NVIDIA multi-camera tracking

NVIDIA multi-camera tracking is a customizable workflow that gives you a solid starting point to get your development in gear without having to begin from scratch, eliminating months of development time.

The workflow also provides a validated path to production. It includes state-of-the-art AI models pretrained on real and synthetic datasets that you can customize for your use case. It comes already packed with real-time video streaming modules.

Foundation layer: Production-ready capabilities that fuse multi-camera feeds to create global IDs for objects, along with their global and local coordinates.
Analytics layer: Unique object counts and local trajectories.
Visualization and UI: Sample heatmaps, histograms, and pathing that you can further build upon.

With these components of the workflow, you can code your business logic and build end-to-end vision AI applications to optimize and manage your spaces.

There is no extra cost, just infrastructure and tool licenses. Plus, you get expert support and the latest product updates for multi-camera tracking workflows with NVIDIA AI Enterprise.

Getting started with the multi-camera tracking workflow

To get started, see the developer guide for multi-camera tracking and learn how to deploy the reference workflow on your local development or in the cloud.

In the following sections, we walk you through the application architecture of the workflow and the step-by-step process for developing, configuring, and deploying it.

End-to-end workflow for multi-camera tracking

Diagram shows the workflows and apps for simulation and synthetic data generation and multi-camera tracking, plus storage and TAO service for images. — *Figure 1. Multi-camera tracking in the Sim2Deploy workflow*

The multi-camera tracking reference workflow (Figure 1) takes live or recorded streams from the Media Management microservice and outputs the behavior and global IDs of the objects in the multi-camera view. The behavior can be defined as the location, direction, speed, or trajectory of the object at any given time.

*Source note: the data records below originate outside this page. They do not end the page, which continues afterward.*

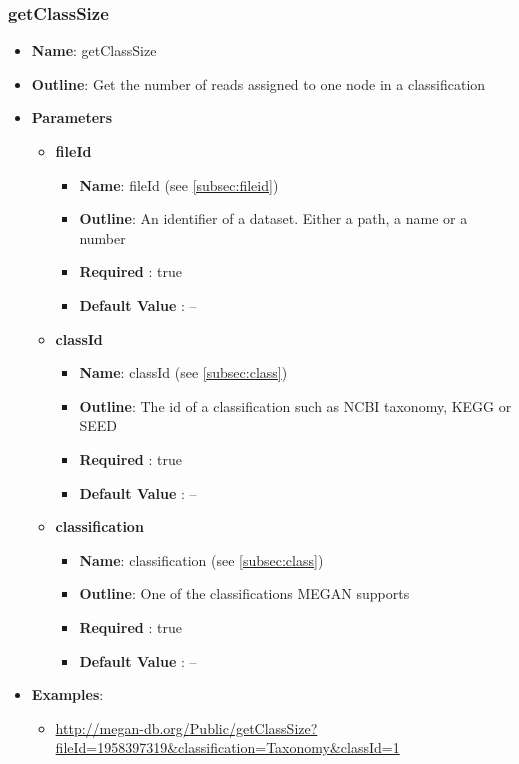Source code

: \documentclass[11pt]{article}
\begin{document}
\subsubsection{getClassSize}
\begin{itemize}
	\item \textbf{Name}: getClassSize
	\item \textbf{Outline}: Get the number of reads assigned to one node in a classification
	\item \textbf{Parameters}
		\begin{itemize}
			\item \textbf{fileId}
				\begin{itemize}
					\item \textbf{Name}: fileId (see \ref{subsec:fileid})
					\item \textbf{Outline}: An identifier of a dataset. Either a path, a name or a number
					\item \textbf{Required} : true
					\item \textbf{Default Value} : --
				\end{itemize}
			\item \textbf{classId}
				\begin{itemize}
					\item \textbf{Name}: classId (see \ref{subsec:class})
					\item \textbf{Outline}: The id of a classification such as NCBI taxonomy, KEGG or SEED
					\item \textbf{Required} : true
					\item \textbf{Default Value} : --
				\end{itemize}
			\item \textbf{classification}
				\begin{itemize}
					\item \textbf{Name}: classification (see \ref{subsec:class})
					\item \textbf{Outline}: One of the classifications MEGAN supports
					\item \textbf{Required} : true
					\item \textbf{Default Value} : --
				\end{itemize}
		\end{itemize}
	\item \textbf{Examples}:
		\begin{itemize}
			\item \url{http://megan-db.org/Public/getClassSize?fileId=1958397319&classification=Taxonomy&classId=1}
		\end{itemize}
\end{itemize}
\end{document}

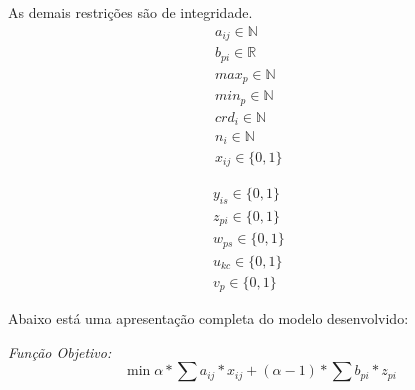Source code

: As demais restrições são de integridade.
\begin{eqnarray}
\label{r24}
a_{ij}\in{\mathbb{N}} &&\\
\label{r25}
b_{pi} \in{\mathbb{R}} &&\\
\label{r26}
max_{p} \in{\mathbb{N}} &&\\
\label{r27}
min_{p} \in{\mathbb{N}} &&\\
\label{r28}
crd_{i} \in{\mathbb{N}} &&\\
\label{r29}
n_{i} \in{\mathbb{N}} &&\\
\label{r30}
x_{ij}\in{\{0,1\}} &&
\end{eqnarray}

\begin{eqnarray}
\label{r31}
y_{is}\in{\{0,1\}} &&\\
\label{r32}
z_{pi}\in{\{0,1\}} &&\\
\label{r33}
w_{ps}\in{\{0,1\}} && \\
\label{r34}
u_{kc}\in{\{0,1\}} && \\
\label{r35}
v_{p}\in{\{0,1\}} &&
\end{eqnarray}


Abaixo está uma apresentação completa do modelo desenvolvido:

\emph{Função Objetivo:}
$$
\min{\alpha * \sum a_{ij} * x_{ij} + (\alpha-1) * \sum b_{pi} * z_{pi}}
$$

The object metadata, such as bounding boxes, tracking IDs, and behavior data with timestamps, is stored in an Elasticsearch index. The behavior data is also sorted and stored in a Milvus vector database. A Web UI microservice runs at the end of the workflow, enabling you to visualize the behaviors and click on any object to find where it was at any moment (timestamp). The data from ELK or Milvus is fetched through the Web API microservice.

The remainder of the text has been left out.